A veces una película llega precedida de tal aureola de negatividad que entran ganas de ponerse piadosos para intentar ver en ella algo que la salve de la quema, un resquicio por el que pueda colarse un elogio razonado y razonable. Por desgracia, no es éste el caso. "Grace de Mónaco" nació con los peores presagios y llega a los cines con las peores expectativas confirmadas. Ni el meritorio esfuerzo de Nicole Kidman por sacar adelante su personaje, ni el incuestionable esfuerzo de producción ni el interés evidente de los personajes son mimbres suficientes para hacer un cesto por el que no se escapen a borbotones las muchas posibilidades de la historia. El director llegó a decir en plena vorágine de desencuentros con los que le dieron el dinero que la versión que le querían imponer era un desastre. Es difícil que fuera peor que la que él defiende a capa y espada. Y en este descarrilamiento generalizado, el temible productor Harvey Weinstein es uno de los primeros damnificados, no sólo porque el éxito de taquilla es bastante improbable, sino porque su intento de repetir una jugada de cara a los "Óscar" como la que le salió con El discurso del rey o Shakespeare in love (personajes célebres vistos en la más estricta intimidad) se ha evaporado.

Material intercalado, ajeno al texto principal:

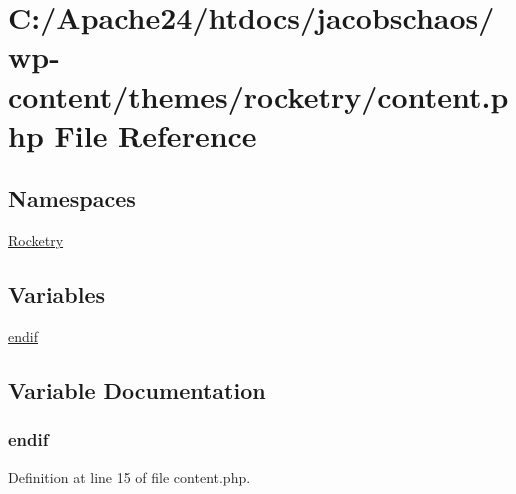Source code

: \hypertarget{content_8php}{}\section{C\+:/\+Apache24/htdocs/jacobschaos/wp-\/content/themes/rocketry/content.php File Reference}
\label{content_8php}
\subsection*{Namespaces}
\begin{DoxyCompactItemize}
\item 
 \hyperlink{namespace_rocketry}{Rocketry}
\end{DoxyCompactItemize}
\subsection*{Variables}
\begin{DoxyCompactItemize}
\item 
\hyperlink{content_8php_a82cd33ca97ff99f2fcc5e9c81d65251b}{endif}
\end{DoxyCompactItemize}


\subsection{Variable Documentation}
\hypertarget{content_8php_a82cd33ca97ff99f2fcc5e9c81d65251b}{}
\subsubsection[{endif}]{\setlength{\rightskip}{0pt plus 5cm}endif}\label{content_8php_a82cd33ca97ff99f2fcc5e9c81d65251b}


Definition at line 15 of file content.\+php.

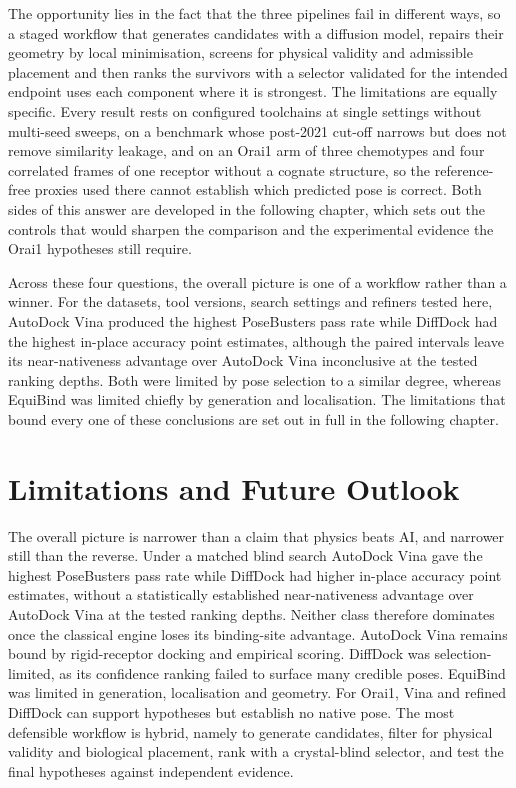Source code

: The opportunity lies in the fact that the three pipelines fail in different ways, so a staged workflow that generates candidates with a diffusion model, repairs their geometry by local minimisation, screens for physical validity and admissible placement and then ranks the survivors with a selector validated for the intended endpoint uses each component where it is strongest. The limitations are equally specific. Every result rests on configured toolchains at single settings without multi-seed sweeps, on a benchmark whose post-2021 cut-off narrows but does not remove similarity leakage, and on an Orai1 arm of three chemotypes and four correlated frames of one receptor without a cognate structure, so the reference-free proxies used there cannot establish which predicted pose is correct. Both sides of this answer are developed in the following chapter, which sets out the controls that would sharpen the comparison and the experimental evidence the Orai1 hypotheses still require.

Across these four questions, the overall picture is one of a workflow rather than a winner. For the datasets, tool versions, search settings and refiners tested here, AutoDock Vina produced the highest PoseBusters pass rate while DiffDock had the highest in-place accuracy point estimates, although the paired intervals leave its near-nativeness advantage over AutoDock Vina inconclusive at the tested ranking depths. Both were limited by pose selection to a similar degree, whereas EquiBind was limited chiefly by generation and localisation. The limitations that bound every one of these conclusions are set out in full in the following chapter.

\hypertarget{limitations-and-future-outlook}{%
\chapter{Limitations and Future Outlook}\label{limitations-and-future-outlook}}

The overall picture is narrower than a claim that physics beats AI, and narrower still than the reverse. Under a matched blind search AutoDock Vina gave the highest PoseBusters pass rate while DiffDock had higher in-place accuracy point estimates, without a statistically established near-nativeness advantage over AutoDock Vina at the tested ranking depths. Neither class therefore dominates once the classical engine loses its binding-site advantage. AutoDock Vina remains bound by rigid-receptor docking and empirical scoring. DiffDock was selection-limited, as its confidence ranking failed to surface many credible poses. EquiBind was limited in generation, localisation and geometry. For Orai1, Vina and refined DiffDock can support hypotheses but establish no native pose. The most defensible workflow is hybrid, namely to generate candidates, filter for physical validity and biological placement, rank with a crystal-blind selector, and test the final hypotheses against independent evidence.

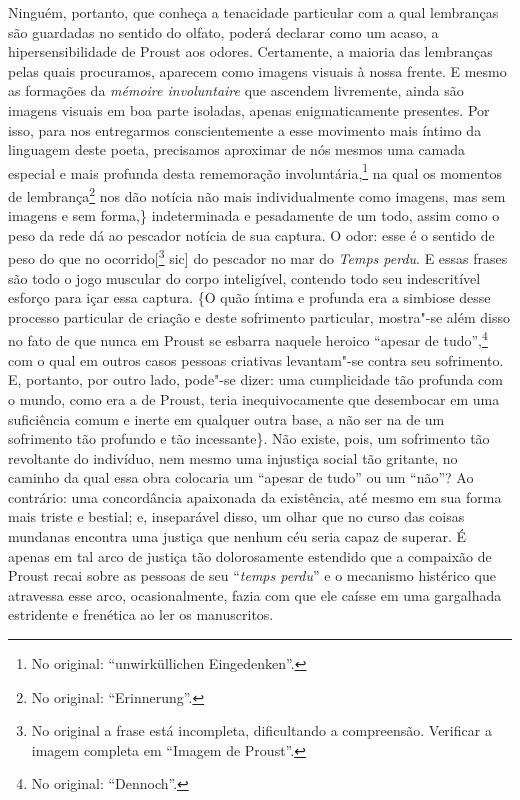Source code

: Ninguém, portanto, que conheça a tenacidade particular com a qual lembranças são
guardadas no sentido do olfato, poderá declarar como um acaso, a
hipersensibilidade de Proust aos odores. Certamente, a maioria das
lembranças pelas quais procuramos, aparecem como imagens visuais à nossa
frente. E mesmo as formações da \emph{mémoire involuntaire} que ascendem
livremente, ainda são imagens visuais em boa parte isoladas, apenas
enigmaticamente presentes. Por isso, para nos entregarmos
conscientemente a esse movimento mais íntimo da linguagem deste poeta,
precisamos aproximar de nós mesmos uma camada especial e mais profunda
desta rememoração involuntária,\footnote{No original:
``unwirküllichen Eingedenken''. \versal{[N. T.]}} na qual os momentos de
lembrança\footnote{No original: ``Erinnerung''. \versal{[N. T.]}} nos dão notícia
não mais individualmente como imagens, mas sem imagens e sem forma,\}
indeterminada e pesadamente de um todo, assim como o peso da rede dá ao
pescador notícia de sua captura. O odor: esse é o sentido de peso do que
no ocorrido{[}\footnote{No original a frase está incompleta,
  dificultando a compreensão. Verificar a imagem completa em ``Imagem de Proust''. \versal{[N. T.]}} sic{]} do pescador no mar do \emph{Temps
perdu}. E essas frases são todo o jogo muscular do corpo inteligível,
contendo todo seu indescritível esforço para içar essa captura. \{O
quão íntima e profunda era a simbiose desse processo particular de
criação e deste sofrimento particular, mostra"-se além disso no fato
de que nunca em Proust se esbarra naquele heroico ``apesar de
tudo'',\footnote{No original: ``Dennoch''. \versal{[N. T.]}} com o qual em outros
casos pessoas criativas levantam"-se contra seu sofrimento. E, portanto, por outro lado,
pode"-se dizer: uma cumplicidade tão profunda com o mundo,
como era a de Proust, teria inequivocamente que desembocar em uma
suficiência comum e inerte em qualquer outra base, a não ser na de um
sofrimento tão profundo e tão incessante\}. Não existe, pois, um
sofrimento tão revoltante do indivíduo, nem mesmo uma injustiça social
tão gritante, no caminho da qual essa obra colocaria um ``apesar de
tudo'' ou um ``não''? Ao contrário: uma concordância apaixonada da
existência, até mesmo em sua forma mais triste e bestial; e, inseparável
disso, um olhar que no curso das coisas mundanas encontra uma justiça
que nenhum céu seria capaz de superar. É apenas em tal arco de justiça
tão dolorosamente estendido que a compaixão de Proust recai
sobre as pessoas de seu ``\emph{temps perdu}'' e o mecanismo histérico
que atravessa esse arco, ocasionalmente, fazia com que ele caísse em uma gargalhada estridente e frenética ao ler os manuscritos.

Grace Kelly hizo poco antes de cambiar el plató de Hollywood por el de Mónaco un rancio melodrama, El cisne, en el que, al final, elegía la falsa vida en palacio a la vida real con sentimientos reales. Grace de Mónaco viene a plantear el mismo dilema: una mujer aún joven y bella es tentada para regresar al mundo del cine, pero, al final, su sentido de la responsabilidad la encadenará a otro tipo de existencia que la obligará igualmente a fingir y aceptar o acatar un papel de objeto decorativo, madre abnegada, esposa mansa y, gracias a los tejemanejes de un guión tramposo como él solo, patriota monegasca capaz de camelar al mismísimo De Gaulle, con el que no pudo ni Hitler. Hay en "Grace de Mónaco" una sensación permanente de retoque excesivo, de glamour pasteurizado, de belleza engolada y sentimentalidad de celofán, especialmente en un desenlace un tanto sonrojante. Empeñado en acercarse a su protagonista lo más posible como si eso le sirviera para que las emociones irrumpieran en escena, el director convierte los primeros planos en una forma molestísima de achatar estéticamente la pantalla y quitarle toda la fuerza a un recurso visual que, en casos de abuso, logra lo contrario de lo que se pretende con él. Con errores de casting tan notables como Tim Roth y un guión cosido con alfileres y escasamente crítico (¿por qué a la familia Grimaldi le molesta tanto esta glorificación de su princesa?), la película sólo remonta el vuelo en la escena del "ensayo" de Kidman. Parece sacada de otra película.